[Opening RAW DATA section]

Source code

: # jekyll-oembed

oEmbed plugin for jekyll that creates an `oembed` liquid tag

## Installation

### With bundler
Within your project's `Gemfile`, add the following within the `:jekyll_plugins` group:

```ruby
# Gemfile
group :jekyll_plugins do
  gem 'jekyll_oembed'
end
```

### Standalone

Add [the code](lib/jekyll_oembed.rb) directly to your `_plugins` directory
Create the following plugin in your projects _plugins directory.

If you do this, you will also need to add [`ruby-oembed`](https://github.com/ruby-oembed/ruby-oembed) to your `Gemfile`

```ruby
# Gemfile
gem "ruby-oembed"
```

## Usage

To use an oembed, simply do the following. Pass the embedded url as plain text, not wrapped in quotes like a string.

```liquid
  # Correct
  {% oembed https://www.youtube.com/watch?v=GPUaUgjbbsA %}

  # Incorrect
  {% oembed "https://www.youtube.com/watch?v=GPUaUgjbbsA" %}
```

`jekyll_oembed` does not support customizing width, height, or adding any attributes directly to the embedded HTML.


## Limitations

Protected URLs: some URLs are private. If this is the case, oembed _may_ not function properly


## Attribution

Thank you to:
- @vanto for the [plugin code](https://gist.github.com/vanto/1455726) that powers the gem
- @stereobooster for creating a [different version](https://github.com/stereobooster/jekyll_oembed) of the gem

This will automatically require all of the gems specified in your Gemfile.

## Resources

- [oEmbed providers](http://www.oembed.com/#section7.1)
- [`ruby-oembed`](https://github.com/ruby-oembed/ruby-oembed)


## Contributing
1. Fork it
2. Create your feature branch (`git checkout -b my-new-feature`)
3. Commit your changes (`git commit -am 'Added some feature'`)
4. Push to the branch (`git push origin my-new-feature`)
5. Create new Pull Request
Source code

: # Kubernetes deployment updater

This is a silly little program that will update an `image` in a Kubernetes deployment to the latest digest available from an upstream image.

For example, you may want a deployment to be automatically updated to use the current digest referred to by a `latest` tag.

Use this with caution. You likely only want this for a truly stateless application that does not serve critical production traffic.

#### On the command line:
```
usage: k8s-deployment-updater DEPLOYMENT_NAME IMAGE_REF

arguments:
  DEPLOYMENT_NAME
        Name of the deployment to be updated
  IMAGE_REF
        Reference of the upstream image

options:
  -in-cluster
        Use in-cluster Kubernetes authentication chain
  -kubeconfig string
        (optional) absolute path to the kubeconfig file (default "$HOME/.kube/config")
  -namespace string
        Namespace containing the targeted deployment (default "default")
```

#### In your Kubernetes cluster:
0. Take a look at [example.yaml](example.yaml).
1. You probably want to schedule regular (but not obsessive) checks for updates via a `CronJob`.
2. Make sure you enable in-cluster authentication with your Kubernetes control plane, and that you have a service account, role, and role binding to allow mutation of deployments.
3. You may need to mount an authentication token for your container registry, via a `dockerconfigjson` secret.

[Closing RAW DATA section]

EXERCISE INSTRUCTIONS
Match on "default" and report each line of the data above that has it.

TASK SOLUTION
        (optional) absolute path to the kubeconfig file (default "$HOME/.kube/config")
        Namespace containing the targeted deployment (default "default")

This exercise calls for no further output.